There are two kinds of mindful meditation - formal and informal.
Yoga
is a good example of the formal type. In a yoga class, participants focus intently on
their breathing and the postures, moving slowly from one position to the next, exquisitely
aware of their feelings during the process. Practitioners are taught to concentrate on
their breathing and its passage through the body as they dismiss any distracting thoughts.
Though it sounds simple, mindfulness takes practice, and the longer you practice, the
easier the process becomes. Breathing is the vehicle of transition from our conventional,
anxiety-ridden, goal-oriented experience of stressful living into a natural state of
functional calm and tranquility. Tai chi offers a similar dimension of mindfulness.

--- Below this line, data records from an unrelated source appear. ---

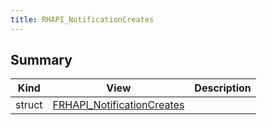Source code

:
 ```yaml
---
title: RHAPI_NotificationCreates
---
```


## Summary
| Kind | View | Description |
|------|------|-------------|
|struct|[FRHAPI_NotificationCreates](/unreal-plugins/all/structfrhapi__notificationcreates/#structFRHAPI__NotificationCreates)||
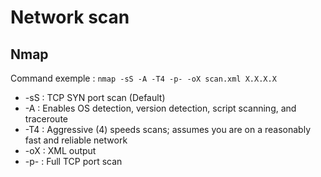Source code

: # Network scan

## Nmap

Command exemple : 
```nmap -sS -A -T4 -p- -oX scan.xml X.X.X.X```

- -sS : TCP SYN port scan (Default)
- -A : Enables OS detection, version detection, script scanning, and traceroute
- -T4 : Aggressive (4) speeds scans; assumes you are on a reasonably fast and reliable network
- -oX : XML output
- -p- : Full TCP port scan
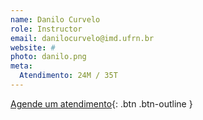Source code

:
 ```yaml
---
name: Danilo Curvelo
role: Instructor
email: danilocurvelo@imd.ufrn.br
website: #
photo: danilo.png
meta:
  Atendimento: 24M / 35T
---
```


[Agende um atendimento](mailto:danilocurvelo@imd.ufrn.br){: .btn .btn-outline }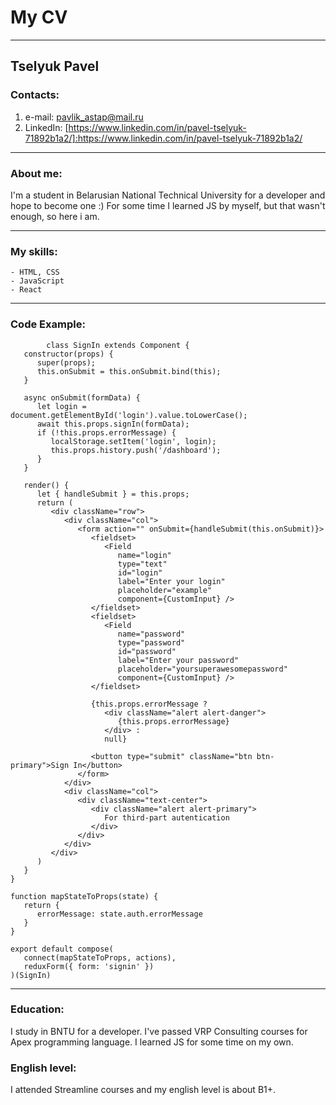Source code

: # My CV
***
## Tselyuk Pavel
### Contacts: 
  1. e-mail: pavlik_astap@mail.ru
  2. LinkedIn: [https://www.linkedin.com/in/pavel-tselyuk-71892b1a2/]:https://www.linkedin.com/in/pavel-tselyuk-71892b1a2/
***
### About me:
  I'm a student in Belarusian National Technical University for a developer and hope to become one :) For some time I learned JS by myself, but that wasn't enough, so here i am.
  ***
  ### My skills:
    - HTML, CSS
    - JavaScript
    - React
***
### Code Example:
``` 
        class SignIn extends Component {
   constructor(props) {
      super(props);
      this.onSubmit = this.onSubmit.bind(this);
   }

   async onSubmit(formData) {
      let login = document.getElementById('login').value.toLowerCase();
      await this.props.signIn(formData);
      if (!this.props.errorMessage) {
         localStorage.setItem('login', login);
         this.props.history.push('/dashboard');
      }
   }

   render() {
      let { handleSubmit } = this.props;
      return (
         <div className="row">
            <div className="col">
               <form action="" onSubmit={handleSubmit(this.onSubmit)}>
                  <fieldset>
                     <Field
                        name="login"
                        type="text"
                        id="login"
                        label="Enter your login"
                        placeholder="example"
                        component={CustomInput} />
                  </fieldset>
                  <fieldset>
                     <Field
                        name="password"
                        type="password"
                        id="password"
                        label="Enter your password"
                        placeholder="yoursuperawesomepassword"
                        component={CustomInput} />
                  </fieldset>

                  {this.props.errorMessage ?
                     <div className="alert alert-danger">
                        {this.props.errorMessage}
                     </div> :
                     null}

                  <button type="submit" className="btn btn-primary">Sign In</button>
               </form>
            </div>
            <div className="col">
               <div className="text-center">
                  <div className="alert alert-primary">
                     For third-part autentication
                  </div>
               </div>
            </div>
         </div>
      )
   }
}

function mapStateToProps(state) {
   return {
      errorMessage: state.auth.errorMessage
   }
}

export default compose(
   connect(mapStateToProps, actions),
   reduxForm({ form: 'signin' })
)(SignIn)
```
  ***
  ### Education:
  I study in BNTU for a developer. I've passed VRP Consulting courses for Apex programming language. I learned JS for some time on my own.
  ### English level:
  I attended Streamline courses and my english level is about B1+.
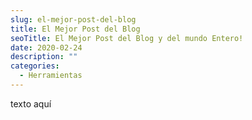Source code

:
 ```yaml
---
slug: el-mejor-post-del-blog
title: El Mejor Post del Blog
seoTitle: El Mejor Post del Blog y del mundo Entero!
date: 2020-02-24
description: ""
categories:
  - Herramientas
---
```


texto aquí
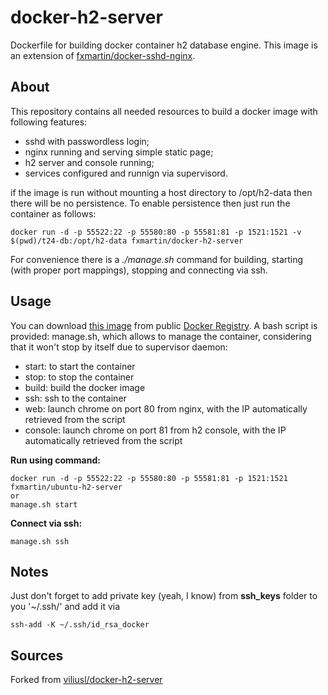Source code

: # docker-h2-server
Dockerfile for building docker container h2 database engine. This image is an extension of [fxmartin/docker-sshd-nginx](https://github.com/fxmartin/docker-sshd-nginx).

## About

This repository contains all needed resources to build a docker image with following features:
* sshd with passwordless login;
* nginx running and serving simple static page;
* h2 server and console running;
* services configured and runnign via supervisord.

if the image is run without mounting a host directory to /opt/h2-data then there will be no persistence. To enable persistence then just run the container as follows:
```
docker run -d -p 55522:22 -p 55580:80 -p 55581:81 -p 1521:1521 -v $(pwd)/t24-db:/opt/h2-data fxmartin/docker-h2-server
```

For convenience there is a *./manage.sh* command for building, starting (with proper port mappings), stopping and connecting via ssh.

## Usage

You can download [this image](https://hub.docker.com/r/fxmartin/docker-h2-server/) from public [Docker Registry](https://hub.docker.com/).
A bash script is provided: manage.sh, which allows to manage the container, considering that it won't stop by itself due to supervisor daemon:
* start: to start the container
* stop: to stop the container
* build: build the docker image
* ssh: ssh to the container
* web: launch chrome on port 80 from nginx, with the IP automatically retrieved from the script
* console: launch chrome on port 81 from h2 console, with the IP automatically retrieved from the script

**Run using command:**
```
docker run -d -p 55522:22 -p 55580:80 -p 55581:81 -p 1521:1521 fxmartin/ubuntu-h2-server
or
manage.sh start
```

**Connect via ssh:**
```
manage.sh ssh
```

## Notes
Just don't forget to add private key (yeah, I know) from **ssh_keys** folder to you '~/.ssh/' and add it via
```
ssh-add -K ~/.ssh/id_rsa_docker
```

## Sources
Forked from [viliusl/docker-h2-server](https://github.com/viliusl/docker-h2-server)
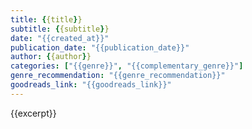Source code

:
 ```yaml
---
title: {{title}}
subtitle: {{subtitle}}
date: "{{created_at}}"
publication_date: "{{publication_date}}"
author: {{author}}
categories: ["{{genre}}", "{{complementary_genre}}"]
genre_recommendation: "{{genre_recommendation}}"
goodreads_link: "{{goodreads_link}}"
---
```


{{excerpt}}
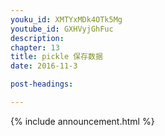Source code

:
 ```yaml
---
youku_id: XMTYxMDk4OTk5Mg
youtube_id: GXHVyjGhFuc
description: 
chapter: 13
title: pickle 保存数据
date: 2016-11-3

post-headings:

---
```



{% include announcement.html %}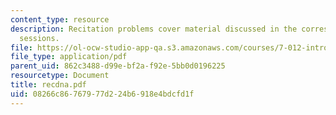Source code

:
 ```yaml
---
content_type: resource
description: Recitation problems cover material discussed in the corresponding lecture
  sessions.
file: https://ol-ocw-studio-app-qa.s3.amazonaws.com/courses/7-012-introduction-to-biology-fall-2004/08266c86767977d224b6918e4bdcfd1f_recdna.pdf
file_type: application/pdf
parent_uid: 862c3488-d99e-bf2a-f92e-5bb0d0196225
resourcetype: Document
title: recdna.pdf
uid: 08266c86-7679-77d2-24b6-918e4bdcfd1f
---
```

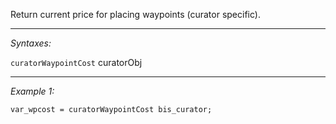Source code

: Return current price for placing waypoints (curator specific).


---
*Syntaxes:*

`curatorWaypointCost` curatorObj

---
*Example 1:*

```sqf
var_wpcost = curatorWaypointCost bis_curator;
```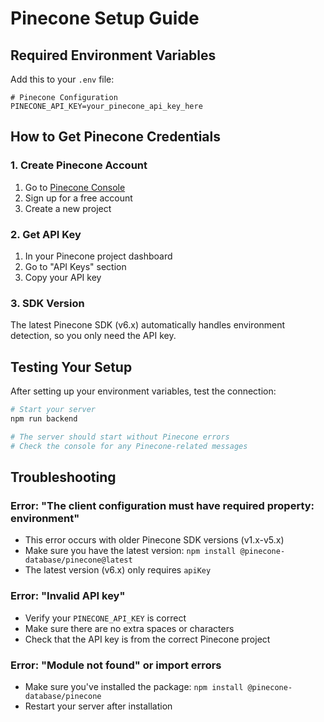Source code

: # Pinecone Setup Guide

## Required Environment Variables

Add this to your `.env` file:

```env
# Pinecone Configuration
PINECONE_API_KEY=your_pinecone_api_key_here
```

## How to Get Pinecone Credentials

### 1. Create Pinecone Account
1. Go to [Pinecone Console](https://app.pinecone.io/)
2. Sign up for a free account
3. Create a new project

### 2. Get API Key
1. In your Pinecone project dashboard
2. Go to "API Keys" section
3. Copy your API key

### 3. SDK Version
The latest Pinecone SDK (v6.x) automatically handles environment detection, so you only need the API key.

## Testing Your Setup

After setting up your environment variables, test the connection:

```bash
# Start your server
npm run backend

# The server should start without Pinecone errors
# Check the console for any Pinecone-related messages
```

## Troubleshooting

### Error: "The client configuration must have required property: environment"
- This error occurs with older Pinecone SDK versions (v1.x-v5.x)
- Make sure you have the latest version: `npm install @pinecone-database/pinecone@latest`
- The latest version (v6.x) only requires `apiKey`

### Error: "Invalid API key"
- Verify your `PINECONE_API_KEY` is correct
- Make sure there are no extra spaces or characters
- Check that the API key is from the correct Pinecone project

### Error: "Module not found" or import errors
- Make sure you've installed the package: `npm install @pinecone-database/pinecone`
- Restart your server after installation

Informal mindfulness involves turning the headlong rush of daily living into a collection
of discrete moments of experience, each savored fully. For example, Dr. Kabat-Zinn hands
each of his students a single raisin and asks them to eat it. Ordinarily people would
simply pop the raisin in their mouths, chew a few times and swallow, largely
unconsciously. But mindful, meditative raisin eating is much different. It begins with
looking intently at the raisin, considering its shape, weight, color and texture. Next
comes placing the raisin in the mouth, focusing on how it feels on the tongue as the mouth
welcomes it with salivation. Then the mindful raisin-eater chews the raisin slowly and
thoroughly, focusing on its taste and texture. Finally, swallowing the raisin involves
following it all the way down to the stomach.
Once you commit to a mindfulness trigger-such as hanging up the phone,
sipping a cup of tea or eating fruit snacks, starting the car or petting your dog-it's not
difficult to work a dozen mindful moments into each day.